Jeffco Public Schools received more than $105 million in ESSER money, according to the Edunomics Lab. A spokeswoman for the district did not respond to requests for comment for this story.

But Parker wrote that Jeffco Public Schools projects it will run a budget deficit during the 2025 fiscal year and plans to use money from its reserves to make ends meet.

Parker noted in the newsletter that such a strategy isn’t feasible for the long term, and that the school board has directed Superintendent Tracy Dorland to “identify and recommend structural adjustments to the district budget.”

She also hinted at the possibility the district will cut staff as soon as the next fiscal year, saying that a majority — more than 80% — of the district’s budget goes to employee salaries, so “it will be important for the district to analyze and adjust staffing levels to the realities of our declining student enrollment.”

Most school districts used the federal ESSER money as they would a grant, knowing it had an expiration date — meaning the so-called “financial cliff” isn’t as steep as expected.

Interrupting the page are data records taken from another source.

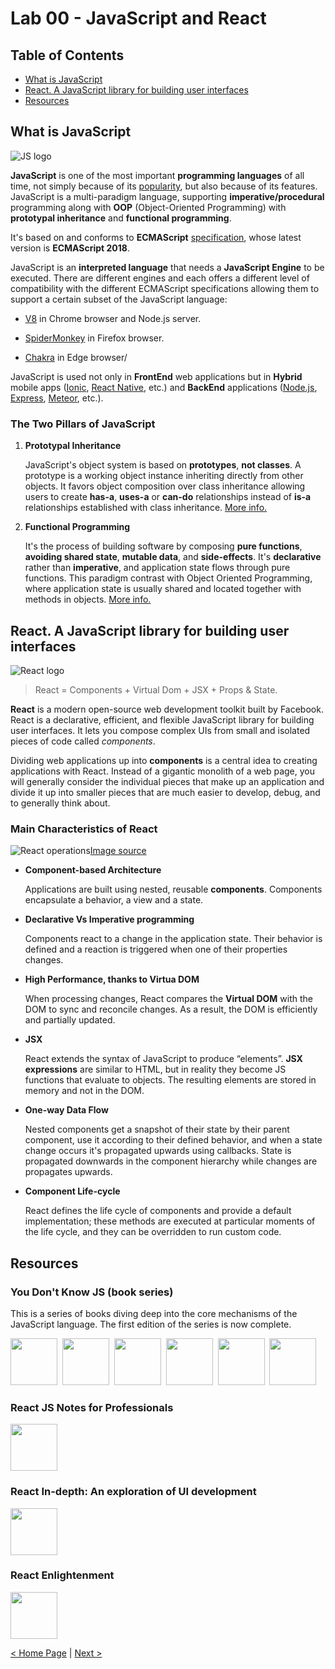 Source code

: 
# Lab 00 - JavaScript and React

## Table of Contents

- [What is JavaScript](#what-is-javascript)
- [React. A JavaScript library for building user interfaces](#react.-a-javascript-library-for-building-user-interfaces)
- [Resources](#resources)

## What is JavaScript

![JS logo](https://raw.githubusercontent.com/Albarian/openathonFY19/master/resources/images/jsLogo.png)

**JavaScript** is one of the most important **programming languages**
of all time, not simply because of its
[popularity](https://www.tiobe.com/tiobe-index), but also because of
its features.  JavaScript is a multi-paradigm language, supporting
**imperative/procedural** programming along with **OOP**
(Object-Oriented Programming) with **prototypal inheritance**
and **functional programming**.

It's based on and conforms to **ECMAScript**
[specification](https://www.ecma-international.org/publications/files/ECMA-ST/Ecma-262.pdf),
whose latest version is **ECMAScript 2018**.

JavaScript is an **interpreted language** that needs a **JavaScript
Engine** to be executed.  There are different engines and each offers
a different level of compatibility with the different ECMAScript
specifications allowing them to support a certain subset of the
JavaScript language:

* [V8](https://developers.google.com/v8/) in Chrome browser and
  Node.js server.

* [SpiderMonkey](https://developer.mozilla.org/en-US/docs/Mozilla/Projects/SpiderMonkey)
  in Firefox browser.

* [Chakra](https://github.com/Microsoft/ChakraCore) in Edge browser/

JavaScript is used not only in **FrontEnd** web applications but in
**Hybrid** mobile apps ([Ionic](https://ionicframework.com/), [React
Native](http://www.reactnative.com/), etc.) and **BackEnd**
applications ([Node.js](https://nodejs.org/),
[Express](https://www.express.com/),
[Meteor](https://www.meteor.com/), etc.).

### The Two Pillars of JavaScript

1. **Prototypal Inheritance**

    JavaScript's object system is based on **prototypes**, **not
    classes**.  A prototype is a working object instance inheriting
    directly from other objects.  It favors object composition over
    class inheritance allowing users to create **has-a**, **uses-a**
    or **can-do** relationships instead of **is-a** relationships
    established with class inheritance.  [More
    info.](https://medium.com/javascript-scene/master-the-javascript-interview-what-s-the-difference-between-class-prototypal-inheritance-e4cd0a7562e9)

2. **Functional Programming**

    It's the process of building software by composing **pure
    functions**, **avoiding shared state**, **mutable data**, and
    **side-effects**.  It's **declarative** rather than
    **imperative**, and application state flows through pure
    functions.  This paradigm contrast with Object Oriented
    Programming, where application state is usually shared and located
    together with methods in objects.  [More
    info.](https://medium.com/javascript-scene/master-the-javascript-interview-what-is-functional-programming-7f218c68b3a0)

## React. A JavaScript library for building user interfaces

![React logo](https://upload.wikimedia.org/wikipedia/commons/thumb/a/a7/React-icon.svg/512px-React-icon.svg.png)

> React = Components + Virtual Dom + JSX + Props & State. 

**React** is a modern open-source web development toolkit built by Facebook. 
React is a declarative, efficient, and flexible JavaScript library for 
building user interfaces. It lets you compose complex UIs from small 
and isolated pieces of code called *components*.

Dividing web applications up into **components** is a central idea to 
creating applications with React. Instead of a gigantic monolith of 
a web page, you will generally consider the individual pieces that 
make up an application and divide it up into smaller pieces that 
are much easier to develop, debug, and to generally think about.

### Main Characteristics of React

![React operations](https://www.ibm.com/developerworks/library/wa-react-intro/figure1.png)[Image source](https://www.ibm.com/developerworks/library/wa-react-intro/index.html)

* **Component-based Architecture**

    Applications are built using nested, reusable **components**.
    Components encapsulate a behavior, a view and a state.

* **Declarative Vs Imperative programming**

    Components react to a change in the application state.  Their
    behavior is defined and a reaction is triggered when one of their
    properties changes.

* **High Performance, thanks to Virtua DOM**

    When processing changes, React compares the **Virtual DOM** with
    the DOM to sync and reconcile changes.  As a result, the DOM is
    efficiently and partially updated.

* **JSX**

    React extends the syntax of JavaScript to produce “elements”.
    **JSX expressions** are similar to HTML, but in reality they
    become JS functions that evaluate to objects.  The resulting
    elements are stored in memory and not in the DOM.

* **One-way Data Flow**

    Nested components get a snapshot of their state by their parent
    component, use it according to their defined behavior, and when a
    state change occurs it's propagated upwards using callbacks.
    State is propagated downwards in the component hierarchy while
    changes are propagates upwards.

* **Component Life-cycle**

    React defines the life cycle of components and provide a default
    implementation; these methods are executed at particular moments
    of the life cycle, and they can be overridden to run custom code.

## Resources

### You Don't Know JS (book series)

This is a series of books diving deep into the core mechanisms of the
JavaScript language.  The first edition of the series is now complete.

<a href="http://www.ebooks.com/1993212/you-don-t-know-js-up-going/simpson-kyle/"><img src="https://i2.ebkimg.com/previews/001/001993/001993212/001993212-hq-168-80.jpg" width="75"></a>&nbsp;
<a href="http://www.ebooks.com/1647631/you-don-t-know-js-scope-closures/simpson-kyle/"><img src="https://i1.ebkimg.com/previews/001/001647/001647631/001647631-hq-168-80.jpg" width="75"></a>&nbsp;
<a href="http://www.ebooks.com/1734321/you-don-t-know-js-this-object-prototypes/simpson-kyle/"><img src="https://i1.ebkimg.com/previews/001/001734/001734321/001734321-hq-168-80.jpg" width="75"></a>&nbsp;
<a href="http://www.ebooks.com/1935541/you-don-t-know-js-types-grammar/simpson-kyle/"><img src="https://i1.ebkimg.com/previews/001/001935/001935541/001935541-hq-168-80.jpg" width="75"></a>&nbsp;
<a href="http://www.ebooks.com/1977375/you-don-t-know-js-async-performance/simpson-kyle/"><img src="https://i0.ebkimg.com/previews/001/001977/001977375/001977375-hq-168-80.jpg" width="75"></a>&nbsp;
<a href="http://www.ebooks.com/2481820/you-don-t-know-js-es6-beyond/simpson-kyle/"><img src="https://i0.ebkimg.com/previews/002/002481/002481820/002481820-hq-168-80.jpg" width="75"></a>

### React JS Notes for Professionals

<a href="https://goalkicker.com/ReactJSBook/"><img src="https://goalkicker.com/ReactJSBook/ReactJSGrow.png" width="75"></a>

### React In-depth: An exploration of UI development

<a href="https://www.gitbook.com/download/pdf/book/developmentarc/react-indepth"><img src="https://images.gr-assets.com/books/1474470756l/32173968.jpg" width="75"></a>

### React Enlightenment

<a href="https://www.gitbook.com/download/pdf/book/frontendmasters/react-enlightenment"><img src="https://i.pinimg.com/originals/6e/1f/3f/6e1f3f8de55cb2def135cca9c8865efe.png" width="75"></a>

[< Home Page](../..) | [Next >](../lab-01)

Still, unless they were able to find other funding sources, it does mean that some programs and jobs will be eliminated, said Frank Reeves, director of operations and strategic partnerships at the Colorado Rural Schools Alliance.

Schools also used the money to hire for positions that assisted teachers in the classroom, including interventionists who can provide more one-on-one instruction for students. Most districts would like to keep these roles, but if they end, they aren’t positions that would affect a school’s ability to operate, he said.

“One thing we are going to see get lost the most are those summer school and after-school programs, because there’s just no funding for that,” Reeves said.

Summer school programs helped improve learning losses for students in Aurora Public Schools — so much so that the district has created a budget for the next fiscal year that will allow summer school to continue even with the end of the pandemic relief money. The district is also continuing tutoring, although it will be pared down, said Brett Johnson, Aurora Public Schools’ chief financial officer.

“The big question moving forward is what is worthy of continuing,” he said.

Cutting mental health program

In Denver, DPS ended a pilot program it funded with ESSER dollars that provided mental health services to students who don’t regularly see a school psychologist or social worker and who don’t have a disability.

That pilot, which provided intensive clinical training to kids with trauma and anxiety, was something the district “really got right,” said Joe Waldon, who was a therapeutic support specialist in the program.

“I’m just baffled by why a program that has been so successful would be discarded,” he said.

With ESSER funds running out this year, the mental health department at DPS had to reevaluate the services it provides, said Courtney Sommer, the district’s senior manager of behavior and mental health.

The program Waldon was a part of saw strong results, but it served a small population of students, Sommer said, adding that the district wanted to find a way to expand that work more broadly across the district.

“It was really unfortunate that ESSER ended and it had to go away,” she said. “There was no possible way to sustain it (financially).”

The department also had another program, made up of mental health coaches, that was also poised to lose ESSER funding, she said.

DPS decided to create a hybrid of those two roles that will provide both coaching and training to the department as well as two days of direct services to students. These roles will be in place for at least a year, Sommer said.

But Waldon, who is moving back into a traditional school social worker role, questioned whether the new model will provide the same quality of service to students and noted that it also won’t do much to relieve school psychologists and social workers of their already heavy workload.

“We’re not going to be able to provide the same level, the degree and quality of service that we were able to provide under the pilot program that we were doing,” he said. “…What’s being lost is kids’ services.”